**EXERCISE BRIEF:**
Output the data as it stands. Each line must match exactly.

[Records drawn from a dataset]
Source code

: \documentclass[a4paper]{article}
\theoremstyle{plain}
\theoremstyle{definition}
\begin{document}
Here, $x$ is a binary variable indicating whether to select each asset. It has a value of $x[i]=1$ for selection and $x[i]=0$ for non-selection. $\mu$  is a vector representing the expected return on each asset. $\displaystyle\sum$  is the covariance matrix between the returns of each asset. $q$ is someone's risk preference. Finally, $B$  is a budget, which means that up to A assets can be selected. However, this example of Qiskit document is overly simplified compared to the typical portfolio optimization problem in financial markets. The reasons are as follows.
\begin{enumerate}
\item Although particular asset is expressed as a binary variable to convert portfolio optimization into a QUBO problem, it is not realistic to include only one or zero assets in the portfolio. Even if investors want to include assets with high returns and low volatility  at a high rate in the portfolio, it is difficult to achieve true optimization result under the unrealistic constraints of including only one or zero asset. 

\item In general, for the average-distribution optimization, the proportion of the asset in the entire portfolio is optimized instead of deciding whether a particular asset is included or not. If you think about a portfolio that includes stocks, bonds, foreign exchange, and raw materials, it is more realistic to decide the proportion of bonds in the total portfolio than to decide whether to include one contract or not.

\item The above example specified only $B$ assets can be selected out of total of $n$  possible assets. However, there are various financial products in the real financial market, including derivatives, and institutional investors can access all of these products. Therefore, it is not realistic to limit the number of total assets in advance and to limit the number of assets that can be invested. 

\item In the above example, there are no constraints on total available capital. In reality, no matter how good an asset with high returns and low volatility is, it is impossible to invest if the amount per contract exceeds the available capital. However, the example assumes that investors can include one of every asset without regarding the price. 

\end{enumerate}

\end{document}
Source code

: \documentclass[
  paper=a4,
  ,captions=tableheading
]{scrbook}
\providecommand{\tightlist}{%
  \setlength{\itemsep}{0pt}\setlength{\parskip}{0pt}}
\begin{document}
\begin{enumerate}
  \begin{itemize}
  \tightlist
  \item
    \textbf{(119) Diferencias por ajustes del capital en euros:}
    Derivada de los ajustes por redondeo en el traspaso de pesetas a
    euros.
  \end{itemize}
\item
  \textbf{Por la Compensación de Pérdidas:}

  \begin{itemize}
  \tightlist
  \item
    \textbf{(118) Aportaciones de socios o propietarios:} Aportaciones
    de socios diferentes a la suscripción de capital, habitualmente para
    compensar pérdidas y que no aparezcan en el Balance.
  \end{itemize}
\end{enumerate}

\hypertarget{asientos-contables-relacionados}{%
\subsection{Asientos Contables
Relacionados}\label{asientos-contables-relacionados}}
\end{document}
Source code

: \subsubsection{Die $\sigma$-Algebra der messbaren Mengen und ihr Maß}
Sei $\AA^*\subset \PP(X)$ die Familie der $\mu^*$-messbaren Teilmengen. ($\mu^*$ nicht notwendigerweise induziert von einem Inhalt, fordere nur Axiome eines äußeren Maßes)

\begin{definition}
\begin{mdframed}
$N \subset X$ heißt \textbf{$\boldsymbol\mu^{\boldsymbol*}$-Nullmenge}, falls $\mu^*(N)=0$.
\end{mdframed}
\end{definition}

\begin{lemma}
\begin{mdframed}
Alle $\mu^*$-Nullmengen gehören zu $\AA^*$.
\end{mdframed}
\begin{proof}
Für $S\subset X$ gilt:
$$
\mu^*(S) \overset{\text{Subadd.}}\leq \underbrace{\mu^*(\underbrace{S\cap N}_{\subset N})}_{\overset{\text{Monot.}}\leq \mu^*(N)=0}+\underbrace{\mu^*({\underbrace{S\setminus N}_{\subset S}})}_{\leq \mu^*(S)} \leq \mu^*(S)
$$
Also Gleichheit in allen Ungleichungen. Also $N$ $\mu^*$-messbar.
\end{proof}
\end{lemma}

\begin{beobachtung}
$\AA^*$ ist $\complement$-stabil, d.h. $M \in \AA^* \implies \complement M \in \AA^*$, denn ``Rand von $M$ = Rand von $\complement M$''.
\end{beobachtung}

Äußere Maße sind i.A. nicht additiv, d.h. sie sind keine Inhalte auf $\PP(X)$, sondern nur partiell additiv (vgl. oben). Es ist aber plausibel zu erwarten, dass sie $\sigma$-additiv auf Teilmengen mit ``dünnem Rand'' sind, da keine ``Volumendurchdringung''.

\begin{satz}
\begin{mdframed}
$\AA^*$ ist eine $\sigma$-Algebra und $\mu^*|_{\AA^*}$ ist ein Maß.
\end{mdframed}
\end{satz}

**OUTPUT FOR THIS TASK:**
Source code

: \documentclass[a4paper]{article}
\theoremstyle{plain}
\theoremstyle{definition}
\begin{document}
Here, $x$ is a binary variable indicating whether to select each asset. It has a value of $x[i]=1$ for selection and $x[i]=0$ for non-selection. $\mu$  is a vector representing the expected return on each asset. $\displaystyle\sum$  is the covariance matrix between the returns of each asset. $q$ is someone's risk preference. Finally, $B$  is a budget, which means that up to A assets can be selected. However, this example of Qiskit document is overly simplified compared to the typical portfolio optimization problem in financial markets. The reasons are as follows.
\begin{enumerate}
\item Although particular asset is expressed as a binary variable to convert portfolio optimization into a QUBO problem, it is not realistic to include only one or zero assets in the portfolio. Even if investors want to include assets with high returns and low volatility  at a high rate in the portfolio, it is difficult to achieve true optimization result under the unrealistic constraints of including only one or zero asset. 

\item In general, for the average-distribution optimization, the proportion of the asset in the entire portfolio is optimized instead of deciding whether a particular asset is included or not. If you think about a portfolio that includes stocks, bonds, foreign exchange, and raw materials, it is more realistic to decide the proportion of bonds in the total portfolio than to decide whether to include one contract or not.

\item The above example specified only $B$ assets can be selected out of total of $n$  possible assets. However, there are various financial products in the real financial market, including derivatives, and institutional investors can access all of these products. Therefore, it is not realistic to limit the number of total assets in advance and to limit the number of assets that can be invested. 

\item In the above example, there are no constraints on total available capital. In reality, no matter how good an asset with high returns and low volatility is, it is impossible to invest if the amount per contract exceeds the available capital. However, the example assumes that investors can include one of every asset without regarding the price. 

\end{enumerate}

\end{document}
Source code

: \documentclass[
  paper=a4,
  ,captions=tableheading
]{scrbook}
\providecommand{\tightlist}{%
  \setlength{\itemsep}{0pt}\setlength{\parskip}{0pt}}
\begin{document}
\begin{enumerate}
  \begin{itemize}
  \tightlist
  \item
    \textbf{(119) Diferencias por ajustes del capital en euros:}
    Derivada de los ajustes por redondeo en el traspaso de pesetas a
    euros.
  \end{itemize}
\item
  \textbf{Por la Compensación de Pérdidas:}

  \begin{itemize}
  \tightlist
  \item
    \textbf{(118) Aportaciones de socios o propietarios:} Aportaciones
    de socios diferentes a la suscripción de capital, habitualmente para
    compensar pérdidas y que no aparezcan en el Balance.
  \end{itemize}
\end{enumerate}

\hypertarget{asientos-contables-relacionados}{%
\subsection{Asientos Contables
Relacionados}\label{asientos-contables-relacionados}}
\end{document}
Source code

: \subsubsection{Die $\sigma$-Algebra der messbaren Mengen und ihr Maß}
Sei $\AA^*\subset \PP(X)$ die Familie der $\mu^*$-messbaren Teilmengen. ($\mu^*$ nicht notwendigerweise induziert von einem Inhalt, fordere nur Axiome eines äußeren Maßes)

\begin{definition}
\begin{mdframed}
$N \subset X$ heißt \textbf{$\boldsymbol\mu^{\boldsymbol*}$-Nullmenge}, falls $\mu^*(N)=0$.
\end{mdframed}
\end{definition}

\begin{lemma}
\begin{mdframed}
Alle $\mu^*$-Nullmengen gehören zu $\AA^*$.
\end{mdframed}
\begin{proof}
Für $S\subset X$ gilt:
$$
\mu^*(S) \overset{\text{Subadd.}}\leq \underbrace{\mu^*(\underbrace{S\cap N}_{\subset N})}_{\overset{\text{Monot.}}\leq \mu^*(N)=0}+\underbrace{\mu^*({\underbrace{S\setminus N}_{\subset S}})}_{\leq \mu^*(S)} \leq \mu^*(S)
$$
Also Gleichheit in allen Ungleichungen. Also $N$ $\mu^*$-messbar.
\end{proof}
\end{lemma}

\begin{beobachtung}
$\AA^*$ ist $\complement$-stabil, d.h. $M \in \AA^* \implies \complement M \in \AA^*$, denn ``Rand von $M$ = Rand von $\complement M$''.
\end{beobachtung}

Äußere Maße sind i.A. nicht additiv, d.h. sie sind keine Inhalte auf $\PP(X)$, sondern nur partiell additiv (vgl. oben). Es ist aber plausibel zu erwarten, dass sie $\sigma$-additiv auf Teilmengen mit ``dünnem Rand'' sind, da keine ``Volumendurchdringung''.

\begin{satz}
\begin{mdframed}
$\AA^*$ ist eine $\sigma$-Algebra und $\mu^*|_{\AA^*}$ ist ein Maß.
\end{mdframed}
\end{satz}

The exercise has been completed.